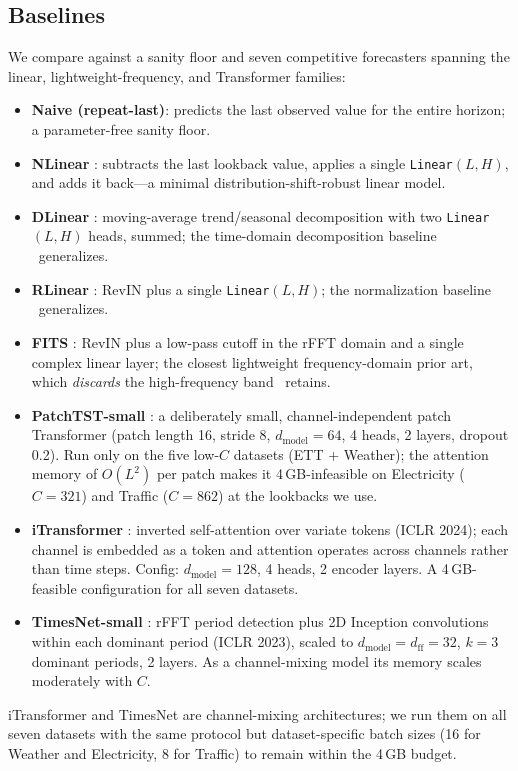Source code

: \subsection{Baselines}
\label{sec:exp:baselines}

We compare against a sanity floor and seven competitive forecasters spanning the
linear, lightweight-frequency, and Transformer families:
\begin{itemize}
  \item \textbf{Naive (repeat-last)}: predicts the last observed value for the
        entire horizon; a parameter-free sanity floor.
  \item \textbf{NLinear} \citep{zeng2023dlinear}: subtracts the last lookback
        value, applies a single \texttt{Linear}$(L,H)$, and adds it back---a
        minimal distribution-shift-robust linear model.
  \item \textbf{DLinear} \citep{zeng2023dlinear}: moving-average trend/seasonal
        decomposition with two \texttt{Linear}$(L,H)$ heads, summed; the
        time-domain decomposition baseline \method\ generalizes.
  \item \textbf{RLinear} \citep{li2023rlinear}: RevIN \citep{kim2022revin} plus a
        single \texttt{Linear}$(L,H)$; the normalization baseline \arevin\
        generalizes.
  \item \textbf{FITS} \citep{xu2024fits}: RevIN plus a low-pass cutoff in the
        rFFT domain and a single complex linear layer; the closest lightweight
        frequency-domain prior art, which \emph{discards} the high-frequency band
        \method\ retains.
  \item \textbf{PatchTST-small} \citep{nie2023patchtst}: a deliberately small,
        channel-independent patch Transformer (patch length 16, stride 8,
        $d_{\text{model}}{=}64$, 4 heads, 2 layers, dropout 0.2). Run only on
        the five low-$C$ datasets (ETT + Weather); the attention memory of
        $O(L^{2})$ per patch makes it 4\,GB-infeasible on Electricity ($C{=}321$)
        and Traffic ($C{=}862$) at the lookbacks we use.
  \item \textbf{iTransformer} \citep{liu2024itransformer}: inverted self-attention
        over variate tokens (ICLR 2024); each channel is embedded as a token and
        attention operates across channels rather than time steps. Config:
        $d_{\text{model}}{=}128$, 4 heads, 2 encoder layers. A 4\,GB-feasible
        configuration for all seven datasets.
  \item \textbf{TimesNet-small} \citep{wu2023timesnet}: rFFT period detection plus
        2D Inception convolutions within each dominant period (ICLR 2023), scaled
        to $d_{\text{model}}{=}d_{\text{ff}}{=}32$, $k{=}3$ dominant periods,
        2 layers. As a channel-mixing model its memory scales moderately with $C$.
\end{itemize}
iTransformer and TimesNet are channel-mixing architectures; we run them on all
seven datasets with the same protocol but dataset-specific batch sizes (16 for
Weather and Electricity, 8 for Traffic) to remain within the 4\,GB budget.

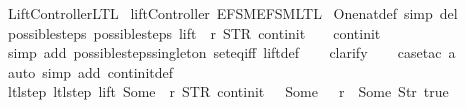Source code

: %
\begin{isabellebody}%
%
%
\isadelimtheory
%
\endisadelimtheory
%
\isatagtheory
{}\isamarkupfalse%
\ Lift{\isacharunderscore}Controller{\isacharunderscore}LTL\isanewline
{}\ liftController{}\ {\isachardoublequoteopen}EFSM{\isachardot}EFSM{\isacharunderscore}LTL{\isachardoublequoteclose}\isanewline
{}%
\endisatagtheory
{\isafoldtheory}%
%
\isadelimtheory
\isanewline
%
\endisadelimtheory
\isanewline
{}\isamarkupfalse%
\ One{\isacharunderscore}nat{\isacharunderscore}def\ {\isacharbrackleft}simp\ del{\isacharbrackright}\isanewline
\isanewline
{}\isamarkupfalse%
\ possible{\isacharunderscore}steps{\isacharunderscore}{}{\isacharcolon}\ {\isachardoublequoteopen}possible{\isacharunderscore}steps\ lift\ {}\ r\ STR\ {\isacharprime}{\isacharprime}continit{\isacharprime}{\isacharprime}\ {\isacharbrackleft}{\isacharbrackright}\ {\isacharequal}\ {\isacharbraceleft}{\isacharbar}{\isacharparenleft}{}{\isacharcomma}\ continit{\isacharparenright}{\isacharbar}{\isacharbraceright}{\isachardoublequoteclose}\isanewline
%
\isadelimproof
\ \ %
\endisadelimproof
%
\isatagproof
{}\isamarkupfalse%
\ {\isacharparenleft}simp\ add{\isacharcolon}\ possible{\isacharunderscore}steps{\isacharunderscore}singleton\ set{\isacharunderscore}eq{\isacharunderscore}iff\ lift{\isacharunderscore}def{\isacharparenright}\isanewline
\ \ \isamarkupfalse%
\ clarify\isanewline
\ \ \isamarkupfalse%
\ {\isacharparenleft}case{\isacharunderscore}tac\ {\isachardoublequoteopen}a{\isacharequal}{}{\isachardoublequoteclose}{\isacharparenright}\isanewline
\ \ \isamarkupfalse%
\ {\isacharparenleft}auto\ simp\ add{\isacharcolon}\ continit{\isacharunderscore}def{\isacharparenright}%
\endisatagproof
{\isafoldproof}%
%
\isadelimproof
\isanewline
%
\endisadelimproof
\isanewline
{}\isamarkupfalse%
\ ltl{\isacharunderscore}step{\isacharunderscore}{}{\isacharcolon}\ {\isachardoublequoteopen}ltl{\isacharunderscore}step\ lift\ {\isacharparenleft}Some\ {}{\isacharparenright}\ r\ {\isacharparenleft}STR\ {\isacharprime}{\isacharprime}continit{\isacharprime}{\isacharprime}{\isacharcomma}\ {\isacharbrackleft}{\isacharbrackright}{\isacharparenright}\ {\isacharequal}\ {\isacharparenleft}Some\ {}{\isacharcomma}\ {\isacharbrackleft}{\isacharbrackright}{\isacharcomma}\ r{\isacharparenleft}{}\ {\isachardollar}{\isacharcolon}{\isacharequal}\ Some\ {\isacharparenleft}Str\ {\isacharprime}{\isacharprime}true{\isacharprime}{\isacharprime}{\isacharparenright}{\isacharparenright}{\isacharparenright}{\isachardoublequoteclose}\isanewline

\end{isabellebody}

Task statement: Copy out all lines of the listing above that include "isacharbrackright".

Solution for this task:
\ One{\isacharunderscore}nat{\isacharunderscore}def\ {\isacharbrackleft}simp\ del{\isacharbrackright}\isanewline
\ possible{\isacharunderscore}steps{\isacharunderscore}{}{\isacharcolon}\ {\isachardoublequoteopen}possible{\isacharunderscore}steps\ lift\ {}\ r\ STR\ {\isacharprime}{\isacharprime}continit{\isacharprime}{\isacharprime}\ {\isacharbrackleft}{\isacharbrackright}\ {\isacharequal}\ {\isacharbraceleft}{\isacharbar}{\isacharparenleft}{}{\isacharcomma}\ continit{\isacharparenright}{\isacharbar}{\isacharbraceright}{\isachardoublequoteclose}\isanewline
\ ltl{\isacharunderscore}step{\isacharunderscore}{}{\isacharcolon}\ {\isachardoublequoteopen}ltl{\isacharunderscore}step\ lift\ {\isacharparenleft}Some\ {}{\isacharparenright}\ r\ {\isacharparenleft}STR\ {\isacharprime}{\isacharprime}continit{\isacharprime}{\isacharprime}{\isacharcomma}\ {\isacharbrackleft}{\isacharbrackright}{\isacharparenright}\ {\isacharequal}\ {\isacharparenleft}Some\ {}{\isacharcomma}\ {\isacharbrackleft}{\isacharbrackright}{\isacharcomma}\ r{\isacharparenleft}{}\ {\isachardollar}{\isacharcolon}{\isacharequal}\ Some\ {\isacharparenleft}Str\ {\isacharprime}{\isacharprime}true{\isacharprime}{\isacharprime}{\isacharparenright}{\isacharparenright}{\isacharparenright}{\isachardoublequoteclose}\isanewline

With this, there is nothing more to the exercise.